Baked Chicken with Roasted Root Vegetables and Quinoa Recipe

Looking for a healthy and delicious meal idea? Look no further than this recipe for baked chicken with roasted root vegetables and quinoa. Packed with protein and fiber, this dish is perfect for a satisfying dinner or lunch.

Ingredients:

  • 4 boneless, skinless chicken breasts
  • 1 sweet potato, peeled and diced
  • 2 parsnips, peeled and diced
  • 2 carrots, peeled and diced
  • 1 red onion, peeled and diced
  • 2 cloves garlic, minced
  • 2 tablespoons olive oil
  • 1 teaspoon dried thyme
  • 1 teaspoon dried rosemary
  • 1/2 teaspoon salt
  • 1/4 teaspoon black pepper
  • 1 cup quinoa, rinsed and drained
  • 2 cups water

Instructions:

  1. Preheat the oven to 400 degrees F.
  2. Line a baking sheet with parchment paper.
  3. In a large bowl, toss together the sweet potato, parsnips, carrots, red onion, garlic, olive oil, thyme, rosemary, salt, and pepper until evenly coated.
  4. Spread the vegetables in a single layer on the prepared baking sheet, and bake for 25 to 30 minutes, or until tender and lightly browned.
  5. While the vegetables are roasting, prepare the quinoa.
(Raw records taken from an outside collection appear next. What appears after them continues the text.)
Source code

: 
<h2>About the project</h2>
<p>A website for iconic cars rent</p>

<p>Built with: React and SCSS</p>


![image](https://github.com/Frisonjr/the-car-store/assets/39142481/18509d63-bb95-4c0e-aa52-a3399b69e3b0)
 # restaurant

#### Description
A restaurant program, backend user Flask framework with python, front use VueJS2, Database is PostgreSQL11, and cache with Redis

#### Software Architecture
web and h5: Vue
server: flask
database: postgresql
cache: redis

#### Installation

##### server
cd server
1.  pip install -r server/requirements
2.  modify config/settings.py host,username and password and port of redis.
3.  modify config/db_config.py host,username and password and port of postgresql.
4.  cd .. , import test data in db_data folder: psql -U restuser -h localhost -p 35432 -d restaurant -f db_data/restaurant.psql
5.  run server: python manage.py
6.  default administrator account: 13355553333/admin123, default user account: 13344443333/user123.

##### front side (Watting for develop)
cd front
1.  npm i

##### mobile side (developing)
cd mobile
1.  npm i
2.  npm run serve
In a medium saucepan, bring the quinoa and water to a boil.
  6. Reduce the heat to low, cover, and simmer for 15 to 20 minutes, or until the water is absorbed and the quinoa is tender.
  7. Season the chicken breasts with salt and pepper, and place them on a separate baking sheet.
  8. Bake the chicken for 20 to 25 minutes, or until cooked through.
  9. To serve, divide the quinoa among 4 plates. Top each plate with a chicken breast and a generous portion of the roasted root vegetables.
This baked chicken with roasted root vegetables and quinoa recipe is perfect for anyone looking for a healthy and delicious meal. It's easy to make, packed with flavor, and sure to satisfy your hunger. Give it a try today!